Comment by __float
1 day ago
> Yet software developed in C, with all of the foibles of its string routines, has been sold and running for years with trillions of USD is total sales.
This doesn't seem very relevant. The same can be said of countless other bad APIs: see years of bad PHP, tons of memory safety bugs in C, and things that have surely led to significant sums of money lost.
> It's also very easy to get this wrong, I almost wrote `hostname[20]=0;` first time round.
Why would you do this separately every single time, then?
The problem with bad APIs is that even the best programmers will occasionally make a mistake, and you should use interfaces (or...languages!) that prevent it from happening in the first place.
The fact we've gotten as far as we have with C does not mean this is a defensible API.
Sure, the post I was replying to made it sound like it's a surprise that anything written in C could ever have been a success.

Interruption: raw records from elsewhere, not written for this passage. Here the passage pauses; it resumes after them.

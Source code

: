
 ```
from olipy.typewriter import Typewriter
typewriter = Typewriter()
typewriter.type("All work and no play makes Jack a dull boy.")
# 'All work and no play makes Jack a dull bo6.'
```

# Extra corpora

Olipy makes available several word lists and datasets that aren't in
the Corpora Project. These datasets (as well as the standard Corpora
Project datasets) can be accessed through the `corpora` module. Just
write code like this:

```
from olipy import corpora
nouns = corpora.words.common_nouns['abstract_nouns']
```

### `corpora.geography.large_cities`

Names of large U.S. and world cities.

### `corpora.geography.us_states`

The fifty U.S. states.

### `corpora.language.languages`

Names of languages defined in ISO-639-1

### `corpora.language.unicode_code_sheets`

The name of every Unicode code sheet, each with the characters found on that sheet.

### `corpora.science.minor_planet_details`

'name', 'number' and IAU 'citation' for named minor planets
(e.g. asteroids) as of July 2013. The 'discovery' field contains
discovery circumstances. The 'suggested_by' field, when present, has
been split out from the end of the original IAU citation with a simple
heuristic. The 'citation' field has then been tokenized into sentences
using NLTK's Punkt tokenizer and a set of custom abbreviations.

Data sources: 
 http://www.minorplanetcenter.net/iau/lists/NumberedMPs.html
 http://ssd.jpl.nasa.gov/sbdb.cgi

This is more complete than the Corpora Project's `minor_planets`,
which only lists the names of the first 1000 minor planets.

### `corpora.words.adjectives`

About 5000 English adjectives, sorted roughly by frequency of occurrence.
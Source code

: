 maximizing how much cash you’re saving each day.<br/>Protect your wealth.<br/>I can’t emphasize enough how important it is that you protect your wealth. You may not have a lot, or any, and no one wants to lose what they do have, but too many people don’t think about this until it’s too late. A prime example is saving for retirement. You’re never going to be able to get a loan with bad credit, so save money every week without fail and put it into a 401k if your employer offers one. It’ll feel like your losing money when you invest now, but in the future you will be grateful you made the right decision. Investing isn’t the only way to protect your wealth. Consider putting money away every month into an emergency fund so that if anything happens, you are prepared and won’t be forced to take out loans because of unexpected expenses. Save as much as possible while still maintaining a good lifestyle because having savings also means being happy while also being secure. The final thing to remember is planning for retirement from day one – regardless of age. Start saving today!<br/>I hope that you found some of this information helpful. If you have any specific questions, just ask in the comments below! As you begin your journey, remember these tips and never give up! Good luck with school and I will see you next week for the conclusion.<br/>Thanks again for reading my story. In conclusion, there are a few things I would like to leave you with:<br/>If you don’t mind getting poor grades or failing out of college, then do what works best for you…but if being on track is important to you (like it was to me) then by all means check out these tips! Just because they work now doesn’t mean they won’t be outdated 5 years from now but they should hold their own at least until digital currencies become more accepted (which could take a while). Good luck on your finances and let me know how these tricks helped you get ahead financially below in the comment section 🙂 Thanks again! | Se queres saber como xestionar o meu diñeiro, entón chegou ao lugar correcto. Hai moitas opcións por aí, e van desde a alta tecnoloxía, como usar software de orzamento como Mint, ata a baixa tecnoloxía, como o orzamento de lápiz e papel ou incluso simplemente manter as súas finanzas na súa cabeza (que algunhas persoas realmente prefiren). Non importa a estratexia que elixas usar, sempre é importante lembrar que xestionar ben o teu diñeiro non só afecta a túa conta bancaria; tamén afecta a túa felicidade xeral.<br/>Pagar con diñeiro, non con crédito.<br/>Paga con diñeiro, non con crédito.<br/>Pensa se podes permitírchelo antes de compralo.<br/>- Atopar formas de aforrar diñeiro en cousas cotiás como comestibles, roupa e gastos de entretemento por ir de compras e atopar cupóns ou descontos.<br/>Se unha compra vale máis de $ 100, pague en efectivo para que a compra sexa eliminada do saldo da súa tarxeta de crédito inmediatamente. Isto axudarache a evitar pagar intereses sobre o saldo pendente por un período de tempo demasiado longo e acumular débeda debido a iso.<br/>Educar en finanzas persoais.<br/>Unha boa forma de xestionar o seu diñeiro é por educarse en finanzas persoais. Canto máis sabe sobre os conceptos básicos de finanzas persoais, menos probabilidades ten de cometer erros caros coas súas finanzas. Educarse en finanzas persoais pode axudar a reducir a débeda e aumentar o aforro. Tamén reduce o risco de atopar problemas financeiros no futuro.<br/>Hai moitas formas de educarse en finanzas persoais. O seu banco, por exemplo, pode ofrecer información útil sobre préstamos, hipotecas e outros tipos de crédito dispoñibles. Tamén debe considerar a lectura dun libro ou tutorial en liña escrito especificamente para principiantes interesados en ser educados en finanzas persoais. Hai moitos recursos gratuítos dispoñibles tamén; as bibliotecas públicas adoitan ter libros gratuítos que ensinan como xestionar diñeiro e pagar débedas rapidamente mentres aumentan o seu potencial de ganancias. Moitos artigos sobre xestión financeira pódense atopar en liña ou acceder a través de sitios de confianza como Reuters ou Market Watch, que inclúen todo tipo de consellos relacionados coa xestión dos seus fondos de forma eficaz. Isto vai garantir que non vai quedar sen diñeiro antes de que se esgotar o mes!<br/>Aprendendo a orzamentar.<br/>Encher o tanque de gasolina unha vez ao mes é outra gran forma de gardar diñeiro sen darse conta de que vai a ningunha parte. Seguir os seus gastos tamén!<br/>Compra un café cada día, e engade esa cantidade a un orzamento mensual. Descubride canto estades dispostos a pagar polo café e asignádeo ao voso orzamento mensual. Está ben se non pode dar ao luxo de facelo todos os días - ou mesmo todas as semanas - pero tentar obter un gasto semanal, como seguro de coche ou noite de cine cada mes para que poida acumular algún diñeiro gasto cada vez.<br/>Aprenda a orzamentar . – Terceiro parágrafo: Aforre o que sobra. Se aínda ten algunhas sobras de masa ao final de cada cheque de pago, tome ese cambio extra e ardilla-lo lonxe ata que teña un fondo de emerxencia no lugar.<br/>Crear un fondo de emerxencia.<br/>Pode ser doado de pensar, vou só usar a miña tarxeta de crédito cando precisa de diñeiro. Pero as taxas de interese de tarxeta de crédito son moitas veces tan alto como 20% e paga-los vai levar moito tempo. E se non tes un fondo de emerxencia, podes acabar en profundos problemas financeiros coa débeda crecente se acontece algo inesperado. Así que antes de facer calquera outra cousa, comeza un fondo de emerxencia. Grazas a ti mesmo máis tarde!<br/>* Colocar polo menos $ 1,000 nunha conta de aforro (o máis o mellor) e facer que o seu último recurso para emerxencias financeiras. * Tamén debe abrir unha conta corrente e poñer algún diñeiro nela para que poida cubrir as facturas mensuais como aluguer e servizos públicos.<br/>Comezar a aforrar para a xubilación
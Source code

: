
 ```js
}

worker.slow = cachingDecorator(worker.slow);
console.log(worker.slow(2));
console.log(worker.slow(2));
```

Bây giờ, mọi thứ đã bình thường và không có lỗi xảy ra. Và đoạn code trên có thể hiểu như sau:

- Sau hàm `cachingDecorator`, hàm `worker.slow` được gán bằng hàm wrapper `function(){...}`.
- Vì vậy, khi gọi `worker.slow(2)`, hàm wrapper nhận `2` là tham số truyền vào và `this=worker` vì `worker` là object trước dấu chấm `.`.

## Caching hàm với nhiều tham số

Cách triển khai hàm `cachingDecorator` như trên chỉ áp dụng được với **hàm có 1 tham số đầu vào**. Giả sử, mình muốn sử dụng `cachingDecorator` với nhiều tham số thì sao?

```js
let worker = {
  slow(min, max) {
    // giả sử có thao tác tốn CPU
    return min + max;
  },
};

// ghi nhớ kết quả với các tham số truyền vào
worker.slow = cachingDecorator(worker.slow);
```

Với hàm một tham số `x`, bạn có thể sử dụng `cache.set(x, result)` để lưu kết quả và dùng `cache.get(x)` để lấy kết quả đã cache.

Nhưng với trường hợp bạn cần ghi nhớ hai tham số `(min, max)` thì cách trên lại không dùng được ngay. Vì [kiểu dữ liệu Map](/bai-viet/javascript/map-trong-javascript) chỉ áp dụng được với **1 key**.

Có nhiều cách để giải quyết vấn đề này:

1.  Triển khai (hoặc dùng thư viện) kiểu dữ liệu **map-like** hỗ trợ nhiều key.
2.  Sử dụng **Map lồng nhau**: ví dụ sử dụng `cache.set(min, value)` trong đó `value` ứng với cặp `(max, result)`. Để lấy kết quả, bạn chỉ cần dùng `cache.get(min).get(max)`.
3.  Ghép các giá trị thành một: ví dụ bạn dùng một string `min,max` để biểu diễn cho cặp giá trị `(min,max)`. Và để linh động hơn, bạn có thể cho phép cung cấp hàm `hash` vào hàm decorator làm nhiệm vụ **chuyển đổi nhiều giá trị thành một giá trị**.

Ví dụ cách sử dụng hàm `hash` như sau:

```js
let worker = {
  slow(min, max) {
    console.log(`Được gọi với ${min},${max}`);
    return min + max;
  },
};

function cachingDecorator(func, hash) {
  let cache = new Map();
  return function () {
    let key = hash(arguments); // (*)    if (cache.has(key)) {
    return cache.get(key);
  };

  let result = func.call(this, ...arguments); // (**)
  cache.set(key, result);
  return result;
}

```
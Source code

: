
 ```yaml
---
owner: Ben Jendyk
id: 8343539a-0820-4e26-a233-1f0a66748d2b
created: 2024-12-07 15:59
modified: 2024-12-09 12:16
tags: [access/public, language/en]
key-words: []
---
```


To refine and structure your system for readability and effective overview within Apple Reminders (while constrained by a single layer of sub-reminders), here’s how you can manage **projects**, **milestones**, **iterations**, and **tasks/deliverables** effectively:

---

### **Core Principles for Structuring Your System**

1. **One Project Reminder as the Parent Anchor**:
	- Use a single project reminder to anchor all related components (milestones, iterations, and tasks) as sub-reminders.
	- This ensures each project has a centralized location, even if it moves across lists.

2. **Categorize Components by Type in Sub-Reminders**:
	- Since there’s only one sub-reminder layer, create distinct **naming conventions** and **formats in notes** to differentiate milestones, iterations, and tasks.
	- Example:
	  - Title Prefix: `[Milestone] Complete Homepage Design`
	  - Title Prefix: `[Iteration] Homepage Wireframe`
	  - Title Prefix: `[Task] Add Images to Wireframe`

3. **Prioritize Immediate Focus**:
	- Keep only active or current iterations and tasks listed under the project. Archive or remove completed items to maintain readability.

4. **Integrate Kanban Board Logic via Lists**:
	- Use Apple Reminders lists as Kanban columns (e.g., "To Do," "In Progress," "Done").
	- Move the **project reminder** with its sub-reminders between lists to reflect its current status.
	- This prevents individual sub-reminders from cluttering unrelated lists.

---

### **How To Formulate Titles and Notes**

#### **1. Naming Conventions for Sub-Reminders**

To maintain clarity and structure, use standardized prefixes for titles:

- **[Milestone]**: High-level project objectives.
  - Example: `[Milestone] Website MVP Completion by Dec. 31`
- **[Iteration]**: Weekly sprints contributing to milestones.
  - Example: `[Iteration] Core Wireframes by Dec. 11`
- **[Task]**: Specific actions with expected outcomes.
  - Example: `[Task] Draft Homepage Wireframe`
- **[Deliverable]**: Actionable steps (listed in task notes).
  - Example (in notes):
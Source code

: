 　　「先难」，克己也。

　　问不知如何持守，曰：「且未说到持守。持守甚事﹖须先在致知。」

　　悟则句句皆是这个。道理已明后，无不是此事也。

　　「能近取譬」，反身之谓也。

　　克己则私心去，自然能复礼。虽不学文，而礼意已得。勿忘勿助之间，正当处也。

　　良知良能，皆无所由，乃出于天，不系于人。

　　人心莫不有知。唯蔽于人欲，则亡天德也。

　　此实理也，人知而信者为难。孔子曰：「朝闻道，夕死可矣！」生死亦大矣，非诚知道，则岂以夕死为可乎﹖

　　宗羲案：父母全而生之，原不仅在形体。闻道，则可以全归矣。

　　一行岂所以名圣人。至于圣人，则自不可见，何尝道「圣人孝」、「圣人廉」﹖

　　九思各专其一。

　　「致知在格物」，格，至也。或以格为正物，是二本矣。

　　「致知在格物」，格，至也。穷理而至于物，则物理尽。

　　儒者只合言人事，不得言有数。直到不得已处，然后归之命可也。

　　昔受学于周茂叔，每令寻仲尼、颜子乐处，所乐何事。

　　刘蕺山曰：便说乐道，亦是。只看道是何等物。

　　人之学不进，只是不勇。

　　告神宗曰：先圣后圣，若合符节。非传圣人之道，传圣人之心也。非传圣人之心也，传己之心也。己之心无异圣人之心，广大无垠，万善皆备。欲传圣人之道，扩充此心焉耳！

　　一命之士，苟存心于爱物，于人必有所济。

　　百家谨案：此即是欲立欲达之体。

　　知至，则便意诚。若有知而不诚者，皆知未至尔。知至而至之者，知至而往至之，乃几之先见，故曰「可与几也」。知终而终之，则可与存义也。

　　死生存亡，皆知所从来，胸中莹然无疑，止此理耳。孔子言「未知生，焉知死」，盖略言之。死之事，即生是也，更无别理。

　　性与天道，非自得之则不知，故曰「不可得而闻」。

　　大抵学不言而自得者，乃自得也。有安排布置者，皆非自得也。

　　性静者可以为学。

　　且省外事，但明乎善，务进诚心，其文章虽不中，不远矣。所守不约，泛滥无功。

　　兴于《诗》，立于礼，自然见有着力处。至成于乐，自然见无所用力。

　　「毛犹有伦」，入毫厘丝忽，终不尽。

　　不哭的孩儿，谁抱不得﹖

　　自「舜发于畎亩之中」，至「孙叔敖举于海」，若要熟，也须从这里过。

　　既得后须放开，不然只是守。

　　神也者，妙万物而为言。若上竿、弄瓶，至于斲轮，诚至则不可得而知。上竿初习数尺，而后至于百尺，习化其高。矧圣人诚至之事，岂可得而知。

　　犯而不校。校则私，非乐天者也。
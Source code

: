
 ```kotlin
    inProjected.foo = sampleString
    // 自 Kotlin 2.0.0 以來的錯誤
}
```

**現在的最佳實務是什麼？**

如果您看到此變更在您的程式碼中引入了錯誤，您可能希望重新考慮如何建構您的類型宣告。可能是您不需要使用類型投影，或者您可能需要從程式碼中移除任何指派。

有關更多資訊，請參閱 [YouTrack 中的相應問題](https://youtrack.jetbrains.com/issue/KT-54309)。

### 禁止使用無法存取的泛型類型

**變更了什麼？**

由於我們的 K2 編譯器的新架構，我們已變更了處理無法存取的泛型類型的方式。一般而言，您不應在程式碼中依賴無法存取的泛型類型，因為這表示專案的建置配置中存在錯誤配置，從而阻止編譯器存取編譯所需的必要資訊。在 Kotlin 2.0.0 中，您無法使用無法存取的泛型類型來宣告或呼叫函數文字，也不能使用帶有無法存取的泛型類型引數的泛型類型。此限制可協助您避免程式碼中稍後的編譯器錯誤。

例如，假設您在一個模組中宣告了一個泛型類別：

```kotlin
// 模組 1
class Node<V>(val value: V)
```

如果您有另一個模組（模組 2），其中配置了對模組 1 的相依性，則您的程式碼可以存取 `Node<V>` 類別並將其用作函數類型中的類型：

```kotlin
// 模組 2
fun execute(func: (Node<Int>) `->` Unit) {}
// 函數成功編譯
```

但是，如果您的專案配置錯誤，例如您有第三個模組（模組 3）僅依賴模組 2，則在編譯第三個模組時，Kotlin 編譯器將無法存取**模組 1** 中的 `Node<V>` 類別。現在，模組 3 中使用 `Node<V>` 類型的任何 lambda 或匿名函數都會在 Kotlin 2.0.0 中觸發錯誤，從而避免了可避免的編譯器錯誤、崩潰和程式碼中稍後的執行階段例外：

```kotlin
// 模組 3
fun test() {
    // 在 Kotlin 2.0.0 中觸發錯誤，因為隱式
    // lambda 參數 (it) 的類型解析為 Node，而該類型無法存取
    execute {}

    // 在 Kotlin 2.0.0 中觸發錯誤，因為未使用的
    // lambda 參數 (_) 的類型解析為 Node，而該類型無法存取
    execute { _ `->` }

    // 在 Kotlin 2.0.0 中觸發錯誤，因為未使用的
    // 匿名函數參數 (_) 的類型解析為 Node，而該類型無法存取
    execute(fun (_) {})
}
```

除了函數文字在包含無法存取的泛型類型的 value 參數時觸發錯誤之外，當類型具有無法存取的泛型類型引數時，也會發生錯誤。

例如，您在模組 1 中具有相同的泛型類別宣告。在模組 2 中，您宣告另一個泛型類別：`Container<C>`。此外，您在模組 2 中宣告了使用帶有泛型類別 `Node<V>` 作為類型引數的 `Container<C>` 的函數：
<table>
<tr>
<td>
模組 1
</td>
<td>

Not many people starting a new project (commercial or otherwise) are likely to start with C, for very good reason. I'd have to have a very compelling reason to do so, as you say there are plenty of more suitable alternatives. Years ago many of the third party libraries available only had C style ABIs and calling these from other languages was clumsy and convoluted (and would often require implementing cstring style strings in another language).
> Why would you do this separately every single time, then?
It was just an illustration or what people used to do. The "set the trailing NUL byte after a strncpy() call" just became a thing lots of people did and lots of people looked for in code reviews - I've even seen automated checks. It was in a similar bucket to "stuff is allocated, let me make sure it is freed in every code path so there aren't any memory leaks", etc.
Many others would have written their own function like `curlx_strcopy()` in the original article, it's not a novel concept to write your own function to implement a better version of an API.